Great is Jehovah! Greatly praise him! His greatness is beyond discovery! Let each generation tell its children what glorious things he does. I will meditate about your glory, splendor, majesty, and miracles. Your awe-inspiring deeds shall be on every tongue; I will proclaim your greatness. Everyone will tell about how good you are and sing about your righteousness.

Jehovah is kind and merciful, slow to get angry, full of love.He is good to everyone, and his compassion is intertwined with everything he does. All living things shall thank you, Lord, and your people will bless you. They will talk together about the glory of your kingdom and mention examples of your power. They will tell about your miracles and about the majesty and glory of your reign. For your kingdom never ends. You rule generation after generation.

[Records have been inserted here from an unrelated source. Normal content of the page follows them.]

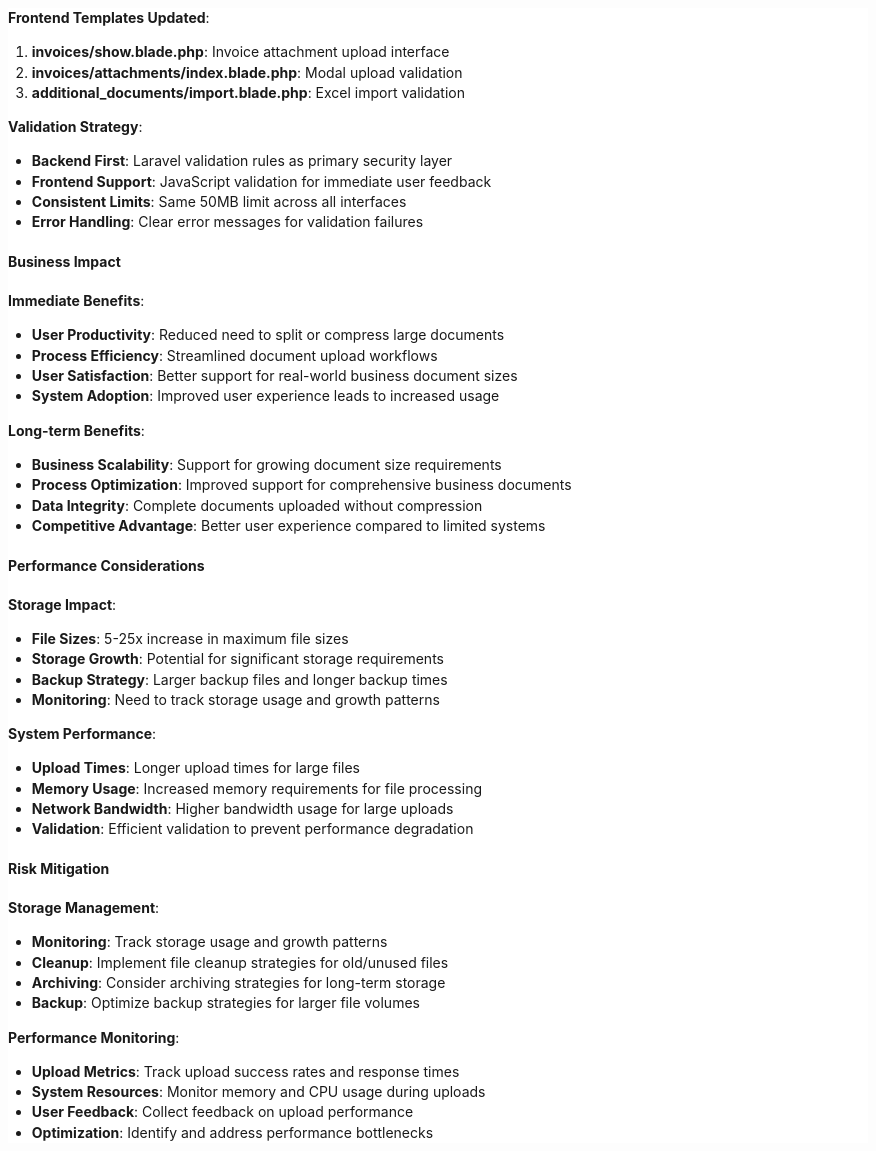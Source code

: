 **Frontend Templates Updated**:

1. **invoices/show.blade.php**: Invoice attachment upload interface
2. **invoices/attachments/index.blade.php**: Modal upload validation
3. **additional_documents/import.blade.php**: Excel import validation

**Validation Strategy**:

-   **Backend First**: Laravel validation rules as primary security layer
-   **Frontend Support**: JavaScript validation for immediate user feedback
-   **Consistent Limits**: Same 50MB limit across all interfaces
-   **Error Handling**: Clear error messages for validation failures

#### **Business Impact**

**Immediate Benefits**:

-   **User Productivity**: Reduced need to split or compress large documents
-   **Process Efficiency**: Streamlined document upload workflows
-   **User Satisfaction**: Better support for real-world business document sizes
-   **System Adoption**: Improved user experience leads to increased usage

**Long-term Benefits**:

-   **Business Scalability**: Support for growing document size requirements
-   **Process Optimization**: Improved support for comprehensive business documents
-   **Data Integrity**: Complete documents uploaded without compression
-   **Competitive Advantage**: Better user experience compared to limited systems

#### **Performance Considerations**

**Storage Impact**:

-   **File Sizes**: 5-25x increase in maximum file sizes
-   **Storage Growth**: Potential for significant storage requirements
-   **Backup Strategy**: Larger backup files and longer backup times
-   **Monitoring**: Need to track storage usage and growth patterns

**System Performance**:

-   **Upload Times**: Longer upload times for large files
-   **Memory Usage**: Increased memory requirements for file processing
-   **Network Bandwidth**: Higher bandwidth usage for large uploads
-   **Validation**: Efficient validation to prevent performance degradation

#### **Risk Mitigation**

**Storage Management**:

-   **Monitoring**: Track storage usage and growth patterns
-   **Cleanup**: Implement file cleanup strategies for old/unused files
-   **Archiving**: Consider archiving strategies for long-term storage
-   **Backup**: Optimize backup strategies for larger file volumes

**Performance Monitoring**:

-   **Upload Metrics**: Track upload success rates and response times
-   **System Resources**: Monitor memory and CPU usage during uploads
-   **User Feedback**: Collect feedback on upload performance
-   **Optimization**: Identify and address performance bottlenecks
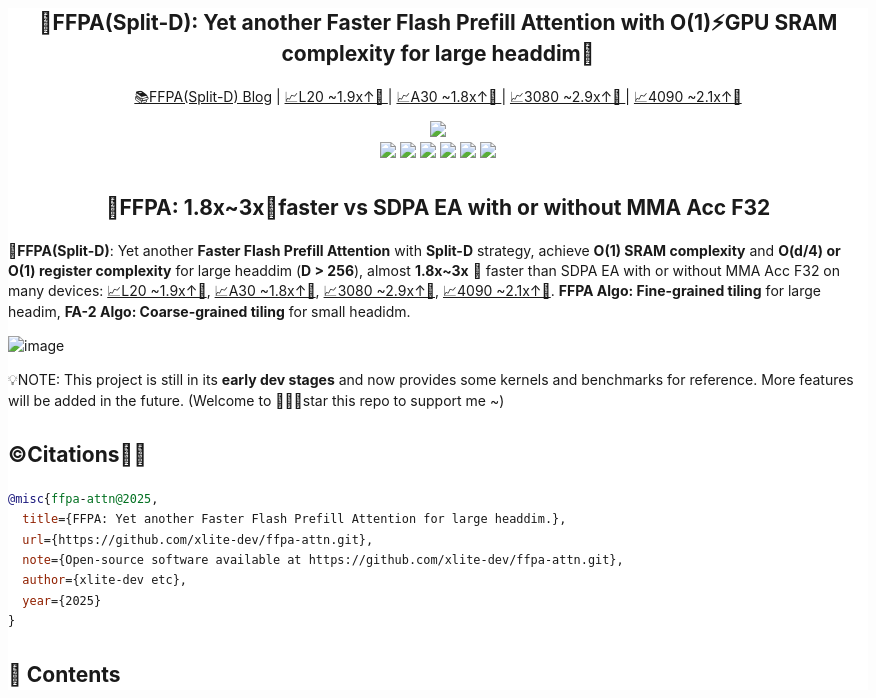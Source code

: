 <div align="center">
  <p align="center">
    <h2>🤖FFPA(Split-D): Yet another Faster Flash Prefill Attention with O(1)⚡️GPU SRAM complexity for large headdim🐑</h2>
    <a href="https://zhuanlan.zhihu.com/p/13975660308">📚FFPA(Split-D) Blog</a> | <a href="#L1-bench-l20"> 📈L20 ~1.9x↑🎉 </a> | <a href="#L1-bench-a30"> 📈A30 ~1.8x↑🎉 </a> | <a href="#L1-bench-3080"> 📈3080 ~2.9x↑🎉 </a> | <a href="#L1-bench-4090"> 📈4090 ~2.1x↑🎉 </a> <p>
  </p>
  <img src=https://github.com/user-attachments/assets/4abfae2d-5a26-4f73-aaa2-d1e452a4215d width=250 >
  <div align='center'>
    <img src=https://img.shields.io/badge/Language-CUDA/Python-brightgreen.svg >
    <img src=https://img.shields.io/github/watchers/xlite-dev/ffpa-attn?color=9cc >
    <img src=https://img.shields.io/github/forks/xlite-dev/ffpa-attn.svg?style=social >
    <img src=https://img.shields.io/github/stars/xlite-dev/ffpa-attn.svg?style=social >
    <img src=https://img.shields.io/badge/Release-v0.0.2-brightgreen.svg >
    <img src=https://img.shields.io/badge/License-GPLv3.0-turquoise.svg >
 </div>
</div>

<div align="center">
  <p align="center"> <h2> 🤖FFPA: 1.8x~3x🎉faster vs SDPA EA with or without MMA Acc F32</h2></p>
</div>

🤖**FFPA(Split-D)**: Yet another **Faster Flash Prefill Attention** with **Split-D** strategy, achieve **O(1) SRAM complexity** and **O(d/4) or O(1) register complexity** for large headdim (**D > 256**), almost **1.8x~3x** 🎉 faster than SDPA EA with or without MMA Acc F32 on many devices: [📈L20 ~1.9x↑🎉](#L1-bench-l20), [📈A30 ~1.8x↑🎉](#L1-bench-a30), [📈3080 ~2.9x↑🎉](#L1-bench-3080), [📈4090 ~2.1x↑🎉](#L1-bench-4090). **FFPA Algo: Fine-grained tiling** for large headim, **FA-2 Algo: Coarse-grained tiling** for small headidm.

<img width="6120" height="2856" alt="image" src="https://github.com/user-attachments/assets/9fa5f74f-b312-49ec-b5f4-96959ea0e240" />

💡NOTE: This project is still in its **early dev stages** and now provides some kernels and benchmarks for reference. More features will be added in the future. (Welcome to 🌟👆🏻star this repo to support me ~)

## ©️Citations🎉🎉

```BibTeX
@misc{ffpa-attn@2025,
  title={FFPA: Yet another Faster Flash Prefill Attention for large headdim.},
  url={https://github.com/xlite-dev/ffpa-attn.git},
  note={Open-source software available at https://github.com/xlite-dev/ffpa-attn.git},
  author={xlite-dev etc},
  year={2025}
}
```

## 📖 Contents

The Lord lifts the fallen and those bent beneath their loads. The eyes of all mankind look up to you for help; you give them their food as they need it. You constantly satisfy the hunger and thirst of every living thing.

The Lord is fair in everything he does and full of kindness. He is close to all who call on him sincerely. He fulfills the desires of those who reverence and trust him; he hears their cries for help and rescues them. He protects all those who love him, but destroys the wicked.

I will praise the Lord and call on all men everywhere to bless his holy name forever and forever.